Chic feat. Nile Rodgers – Forbidden Fruit, Dublin, June

A Party in a Bag, as constituted by Chic’s movable feast. Or, as the case may be, a party in a field. The inimitable Nile Rodgers and his travelling festivities arrived in Kilmainham armed with an unrivaled arsenal of party anthems; outgunning every other act on the bill. Each song, seemingly designed to magnify and prolong the summer sun, ensured that the mid evening set wasn’t just the highlight of the weekend, it was possibly the highlight of the summer. (SD)

Chromatics – The Village, Dublin, June

Chromatics don’t need a link with Refn’s movie ‘Drive’ to set them on a journey through the neon-sprawl-at-night, they ooze it from every pore regardless. What could be a glossy surface runs deep, all the words and synth atmospherics made flesh – Johnny Jewel with his clown tears and Ruth Radelet’s stoic narrator write the after-dark movie of your life, on the spot before you and it’s all you can do to remember to keep your jaw from falling open. (SR)

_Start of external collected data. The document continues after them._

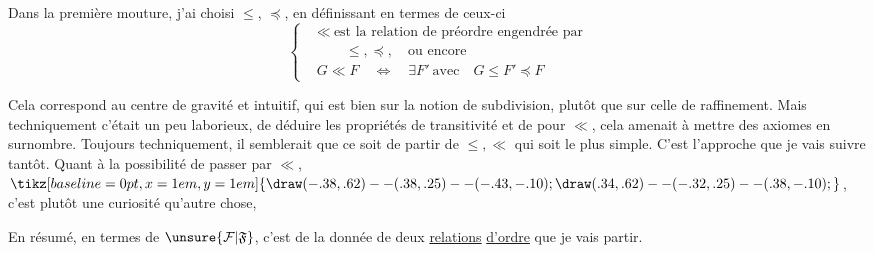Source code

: Dans la première mouture, j'ai choisi $\leq$, $\preccurlyeq$, en définissant en termes de ceux-ci
\[
\left\{\begin{aligned}
 &\ll\ \text{est la relation de préordre engendrée par}\\
 &\qquad\leq,\preccurlyeq,\quad \text{ou encore}\\
 &G\ll F\quad\Longleftrightarrow\quad\exists F'\ \text{avec}\quad G\leq F'\preccurlyeq F
\end{aligned}\right.
\tag*{(1.29)}
\]

Cela correspond au centre de gravité   et intuitif, qui est bien sur la notion de subdivision, plutôt que sur celle de raffinement. Mais techniquement c'était un peu laborieux, de déduire les propriétés de transitivité et  de  pour $\ll$, cela amenait à mettre des axiomes en surnombre. Toujours techniquement, il semblerait que ce soit de partir de $\leq,\ll$ qui soit le plus simple. C'est l'approche que je vais suivre tantôt. Quant à la possibilité de passer par $\ll$, $\mathrel{\tikz[baseline=0pt,x=1em,y=1em]{\draw (-.38,.62)--(.38,.25)--(-.43,-.10); \draw (.34,.62)--(-.32,.25)--(.38,-.10);}}$, c'est plutôt une curiosité qu'autre chose,

En résumé, en termes de $\unsure{\mathcal{F}|\mathfrak{F}}$, c'est de la donnée de deux \uline{relations} \uline{d'ordre}
que je vais partir.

Daughn Gibson – Whelans, Dublin, November

Only a handful of people caught Daughn Gibson’s first ever gig on these shores. Should justice be done and Gibson attain the level of success he deserves, that number may well increase via the selective memory process as the nation’s ne’er do wells stake a claim on being there. See Graham Mooney’s review here (SD)

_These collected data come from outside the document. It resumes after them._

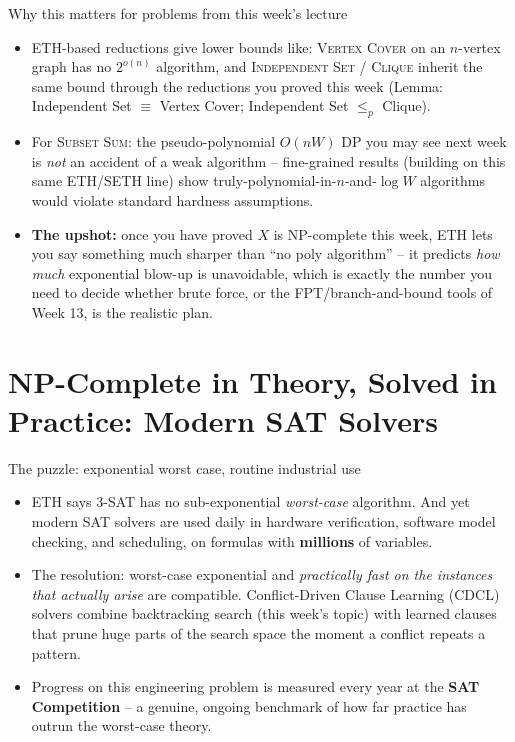 \documentclass[11pt,aspectratio=169]{beamer}
\begin{document}
\begin{frame}{Why this matters for problems from this week's lecture}
  \begin{itemize}
    \item ETH-based reductions give lower bounds like: \textsc{Vertex Cover} on an
    $n$-vertex graph has no $2^{o(n)}$ algorithm, and \textsc{Independent Set} /
    \textsc{Clique} inherit the same bound through the reductions you proved this week
    (Lemma: Independent Set $\equiv$ Vertex Cover; Independent Set $\le_p$ Clique).
    \item For \textsc{Subset Sum}: the pseudo-polynomial $O(nW)$ DP you may see next
    week is \emph{not} an accident of a weak algorithm -- fine-grained results (building
    on this same ETH/SETH line) show truly-polynomial-in-$n$-and-$\log W$ algorithms
    would violate standard hardness assumptions.
    \item \textbf{The upshot:} once you have proved $X$ is NP-complete this week, ETH
    lets you say something much sharper than ``no poly algorithm'' -- it predicts
    \emph{how much} exponential blow-up is unavoidable, which is exactly the number you
    need to decide whether brute force, or the FPT/branch-and-bound tools of Week 13,
    is the realistic plan.
  \end{itemize}
\end{frame}

\section{NP-Complete in Theory, Solved in Practice: Modern SAT Solvers}

\begin{frame}{The puzzle: exponential worst case, routine industrial use}
  \begin{itemize}
    \item ETH says 3-SAT has no sub-exponential \emph{worst-case} algorithm. And yet
    modern SAT solvers are used daily in hardware verification, software model
    checking, and scheduling, on formulas with \textbf{millions} of variables.
    \item The resolution: worst-case exponential and \emph{practically fast on the
    instances that actually arise} are compatible. Conflict-Driven Clause Learning
    (CDCL) solvers combine backtracking search (this week's topic) with learned
    clauses that prune huge parts of the search space the moment a conflict repeats a
    pattern.
    \item Progress on this engineering problem is measured every year at the
    \textbf{SAT Competition} -- a genuine, ongoing benchmark of how far practice has
    outrun the worst-case theory.
  \end{itemize}
\end{frame}
\end{document}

David Byrne & St. Vincent – Electric Picnic, Stradbally, August

Encompassing back to back Talking Heads hits with more recent material from their collaborative album, David Byrne & St. Vincent’s performance had it all, including a spectacular brass band providing the backing music. (DD)

Dexys – Olympia Theatre, Dublin, May

Once again Kevin Rowland and Dexys brushed themselves down and produced magic in front of an Irish audience. For those who missed them at Electric Picnic in 2012 this was the chance not to be missed. For those who just went ahead and missed it, take this as a final warning; you have been served. (SD)

Disclosure – Roskilde Festival, Denmark, July

With the album barely cool from the pressing plant we were hoping for a few hundred to show up at a campsite stage on the opening evening of Roskilde. As the brothers walk onstage in daylight there must be at least 6000 people gathered around a huge inflatable pumpkin with an ark of invisible-in-daytime lights reaching out each side. But as the sky darkened, the space lit up and Disclosure started dropping bigger tracks the 6000 swelled with a festival crowd just baying for a release to properly kick-off the four-day event. ‘Help Me Lose My Mind’ became a mass swaying singalong, ‘Latch’ was massive, with probably more people singing and dancing along than had bought the song worldwide at that point. But it was getting caught blindsided by ‘White Noise’ that lives with us. It was the point where the dark took over, the lights burst into visible life and every single person in a 500 metre radius channelled all they had, up and up till the drop, and then boom – this massive rock festival lost itself to dance. (SR)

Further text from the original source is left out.